Monday, October 23, 2006

Allegations of patent infringement aren't disparaging (or advertising)

Conditioned Ocular Enhancement, Inc. v. Bonaventura, 2006 WL 2982140 (N.D. Ill.)

Plaintiff sued defendants for infringing a patent on a method of vision training. Defendant Davidson counterclaimed, alleging Lanham Act violations based on cease and desist letters plaintiff’s law firm sent to current and prospective customers. The court relied on the cases holding that false advertising Lanham Act claims, as well as coordinate Illinois state law claims, are governed by Rule 9(b)’s heightened pleading requirement. In the 7th Circuit, however, cease and desist letters sent to customers are not “commercial advertising or promotion,” ISI Int'l, Inc. v. Borden Ladner Gervais LLP, 316 F.3d 731, 733 (7th Cir.2003), and thus there’s no Lanham Act claim regardless of pleading details.

State-law disparagement claims remained. The court reasoned that Illinois’s Uniform Deceptive Trade Practices Act codified the common-law tort of commercial disparagement. The letters said that Davidson was an unlicensed and unauthorized user of the patented system, and that a patent infringement suit is pending. But, the court ruled that this did not disparage the quality of Davidson’s business. Thus, again regardless of pleading, there’s no state-law claim.

Comment: this is an extremely, I think unsupportably, narrow view of what counts as “disparaging.” Given the concerns of the patent system, it might be a good idea to have higher fault requirements in such cases than in ordinary false advertising cases, but the potential harm such letters pose to a business cannot be denied.

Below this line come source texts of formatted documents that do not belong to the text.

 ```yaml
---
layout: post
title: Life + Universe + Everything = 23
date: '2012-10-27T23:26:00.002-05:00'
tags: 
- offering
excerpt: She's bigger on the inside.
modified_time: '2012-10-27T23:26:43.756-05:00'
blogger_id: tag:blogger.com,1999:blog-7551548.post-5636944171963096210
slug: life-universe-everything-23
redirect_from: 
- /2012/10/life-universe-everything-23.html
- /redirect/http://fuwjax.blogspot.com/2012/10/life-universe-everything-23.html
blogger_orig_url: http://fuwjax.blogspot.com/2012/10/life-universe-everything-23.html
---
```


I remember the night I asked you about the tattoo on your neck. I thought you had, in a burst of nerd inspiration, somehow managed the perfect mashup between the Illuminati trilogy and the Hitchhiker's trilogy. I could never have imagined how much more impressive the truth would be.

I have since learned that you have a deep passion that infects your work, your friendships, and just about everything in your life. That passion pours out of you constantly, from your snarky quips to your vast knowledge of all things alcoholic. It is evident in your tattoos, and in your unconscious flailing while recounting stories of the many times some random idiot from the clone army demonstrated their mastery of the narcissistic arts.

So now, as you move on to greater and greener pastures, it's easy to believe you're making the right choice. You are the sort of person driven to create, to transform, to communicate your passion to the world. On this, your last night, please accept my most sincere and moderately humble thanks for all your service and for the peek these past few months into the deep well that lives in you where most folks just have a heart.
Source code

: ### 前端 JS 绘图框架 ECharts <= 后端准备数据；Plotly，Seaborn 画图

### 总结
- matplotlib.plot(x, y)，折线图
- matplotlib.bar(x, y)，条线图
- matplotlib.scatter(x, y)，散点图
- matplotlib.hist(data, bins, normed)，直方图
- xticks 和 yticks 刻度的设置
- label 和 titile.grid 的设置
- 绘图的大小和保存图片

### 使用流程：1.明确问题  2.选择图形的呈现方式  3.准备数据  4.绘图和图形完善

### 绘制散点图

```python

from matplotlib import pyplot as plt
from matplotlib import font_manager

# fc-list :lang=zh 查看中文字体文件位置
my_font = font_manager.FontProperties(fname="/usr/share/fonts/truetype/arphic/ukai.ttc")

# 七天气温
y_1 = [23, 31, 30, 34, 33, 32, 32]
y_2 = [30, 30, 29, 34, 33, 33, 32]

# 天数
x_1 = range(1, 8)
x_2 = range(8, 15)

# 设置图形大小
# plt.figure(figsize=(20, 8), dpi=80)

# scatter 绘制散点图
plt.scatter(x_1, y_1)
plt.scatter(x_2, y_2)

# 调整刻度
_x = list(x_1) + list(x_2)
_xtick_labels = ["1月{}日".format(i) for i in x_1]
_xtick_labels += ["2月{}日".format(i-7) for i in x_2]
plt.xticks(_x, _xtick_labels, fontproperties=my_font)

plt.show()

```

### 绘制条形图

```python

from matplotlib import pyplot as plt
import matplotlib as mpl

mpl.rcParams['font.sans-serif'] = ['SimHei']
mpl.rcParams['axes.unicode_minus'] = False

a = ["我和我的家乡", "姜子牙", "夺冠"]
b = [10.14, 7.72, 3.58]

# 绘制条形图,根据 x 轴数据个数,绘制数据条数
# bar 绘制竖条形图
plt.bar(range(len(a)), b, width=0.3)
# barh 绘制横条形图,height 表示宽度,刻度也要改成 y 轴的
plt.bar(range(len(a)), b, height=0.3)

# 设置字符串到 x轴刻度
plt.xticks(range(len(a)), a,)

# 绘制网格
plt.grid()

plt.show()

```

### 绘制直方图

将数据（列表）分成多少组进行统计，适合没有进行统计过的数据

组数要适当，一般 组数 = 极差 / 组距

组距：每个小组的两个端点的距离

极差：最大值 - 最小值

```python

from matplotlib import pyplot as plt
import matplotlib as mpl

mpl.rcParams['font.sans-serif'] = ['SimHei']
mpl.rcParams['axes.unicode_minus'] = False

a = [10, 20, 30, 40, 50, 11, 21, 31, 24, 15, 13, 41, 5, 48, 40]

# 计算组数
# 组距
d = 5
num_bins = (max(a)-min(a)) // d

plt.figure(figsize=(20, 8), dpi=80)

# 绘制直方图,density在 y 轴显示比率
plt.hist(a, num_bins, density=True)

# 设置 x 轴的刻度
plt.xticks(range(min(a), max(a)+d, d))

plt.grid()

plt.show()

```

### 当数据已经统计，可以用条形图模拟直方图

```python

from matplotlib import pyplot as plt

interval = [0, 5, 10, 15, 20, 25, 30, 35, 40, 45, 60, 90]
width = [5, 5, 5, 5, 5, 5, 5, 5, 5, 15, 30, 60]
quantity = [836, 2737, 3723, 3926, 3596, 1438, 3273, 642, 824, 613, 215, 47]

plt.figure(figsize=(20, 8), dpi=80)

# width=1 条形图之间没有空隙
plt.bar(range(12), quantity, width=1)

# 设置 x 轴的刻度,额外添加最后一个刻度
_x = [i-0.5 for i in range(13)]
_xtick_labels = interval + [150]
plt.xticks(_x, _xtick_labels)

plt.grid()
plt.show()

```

Davidson also counterclaimed under the Illinois Consumer Fraud and Deceptive Business Practices Act, which requires (1) a deceptive act or practice and (2) an intent that the recipient rely on the deception (3) in the course of trade or commerce. Competitors may use this consumer protection law to redress competitive injury when they allege that the conduct involves trade practices directed to the market generally or otherwise implicates consumer protection concerns. Here, Davidson failed to plead the required consumer protection nexus. Sending out only seven letters, and only to Davidson’s customers, failed to implicate the required consumer protection concerns.

Davidson’s counterclaim for tortious interference with prospective economic advantage, however, survived the motion to dismiss.